--- Extracted information Enclosed Below ---

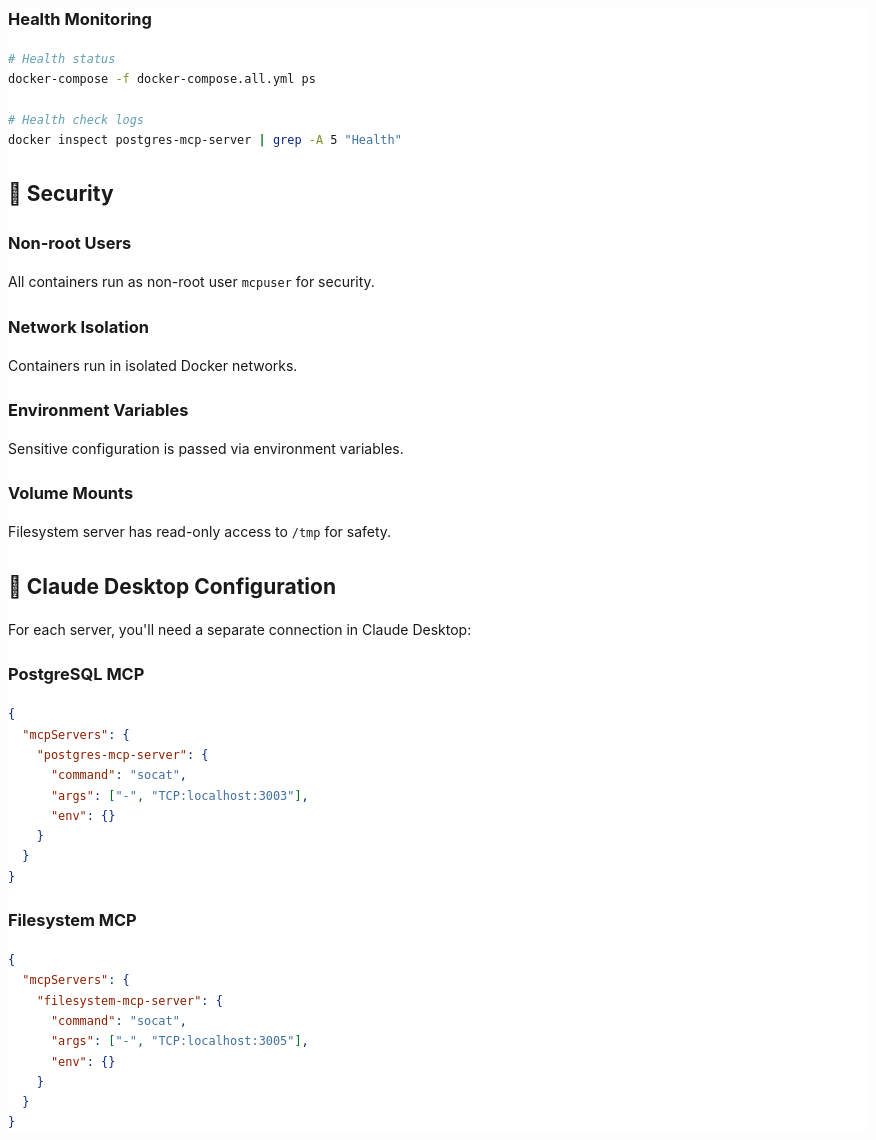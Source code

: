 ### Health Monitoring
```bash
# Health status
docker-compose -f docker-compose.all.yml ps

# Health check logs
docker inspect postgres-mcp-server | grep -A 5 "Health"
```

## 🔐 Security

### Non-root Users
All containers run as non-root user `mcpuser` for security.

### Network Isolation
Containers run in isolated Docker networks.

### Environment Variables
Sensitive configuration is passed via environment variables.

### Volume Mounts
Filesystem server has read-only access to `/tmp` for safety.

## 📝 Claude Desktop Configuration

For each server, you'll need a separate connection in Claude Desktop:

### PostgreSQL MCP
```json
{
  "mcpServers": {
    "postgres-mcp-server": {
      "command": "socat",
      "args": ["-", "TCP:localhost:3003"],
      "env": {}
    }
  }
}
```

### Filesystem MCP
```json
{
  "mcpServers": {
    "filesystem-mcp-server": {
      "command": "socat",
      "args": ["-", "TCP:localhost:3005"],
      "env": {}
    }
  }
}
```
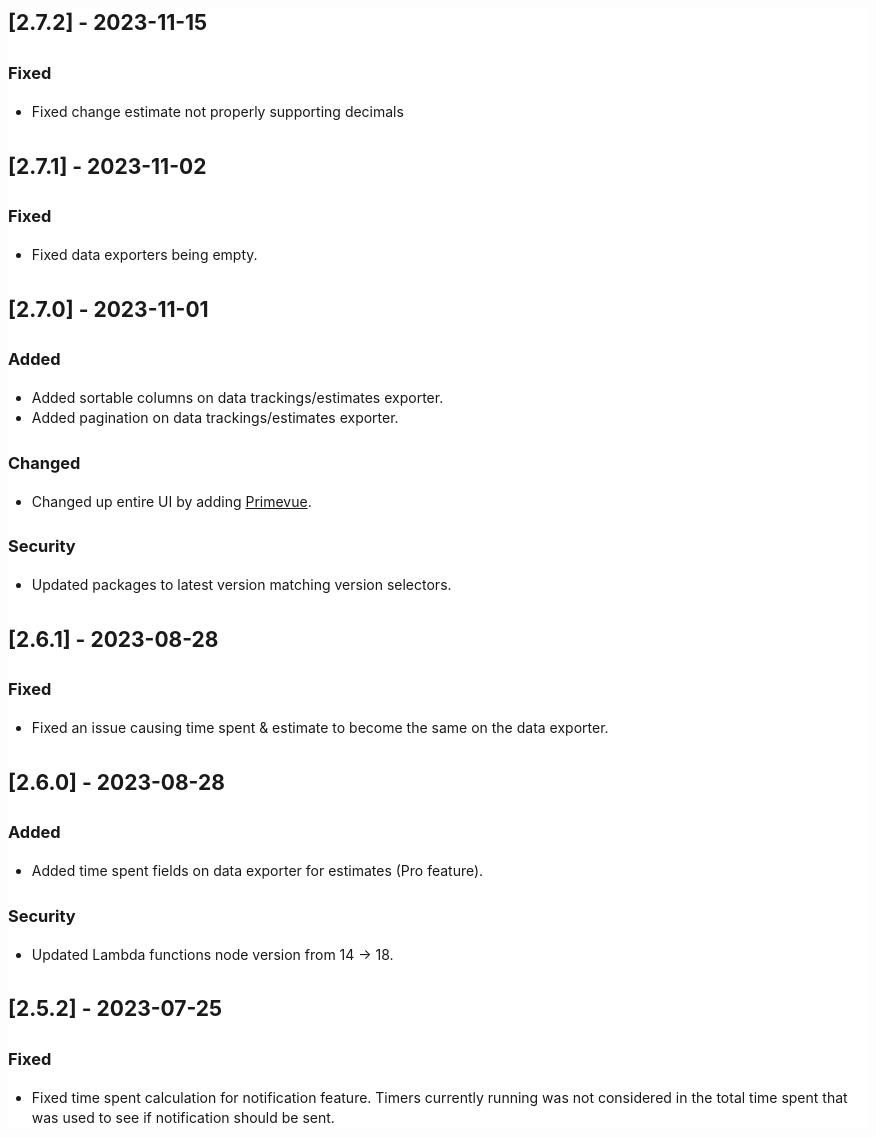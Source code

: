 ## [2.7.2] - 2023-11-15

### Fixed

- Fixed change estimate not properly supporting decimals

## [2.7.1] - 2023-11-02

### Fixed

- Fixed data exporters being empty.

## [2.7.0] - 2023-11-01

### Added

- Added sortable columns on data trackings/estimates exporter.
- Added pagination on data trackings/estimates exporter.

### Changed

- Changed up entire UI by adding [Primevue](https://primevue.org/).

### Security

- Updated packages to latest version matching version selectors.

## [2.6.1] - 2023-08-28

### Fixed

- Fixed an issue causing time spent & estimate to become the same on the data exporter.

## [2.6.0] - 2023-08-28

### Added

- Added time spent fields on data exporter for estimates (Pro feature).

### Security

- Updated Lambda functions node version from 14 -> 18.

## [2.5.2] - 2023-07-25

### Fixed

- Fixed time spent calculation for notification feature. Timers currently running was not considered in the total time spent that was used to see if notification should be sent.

--- End of Enclosed Extracted information ---

## Exercise brief
Above are some records; extract exactly the lines from the one containing "### Filesystem MCP" through the one containing "- Added sortable" and drop the pictures.

## Response area
### Filesystem MCP
```json
{
  "mcpServers": {
    "filesystem-mcp-server": {
      "command": "socat",
      "args": ["-", "TCP:localhost:3005"],
      "env": {}
    }
  }
}
```
Source code

: ## [2.7.2] - 2023-11-15

### Fixed

- Fixed change estimate not properly supporting decimals

## [2.7.1] - 2023-11-02

### Fixed

- Fixed data exporters being empty.

## [2.7.0] - 2023-11-01

### Added

- Added sortable columns on data trackings/estimates exporter.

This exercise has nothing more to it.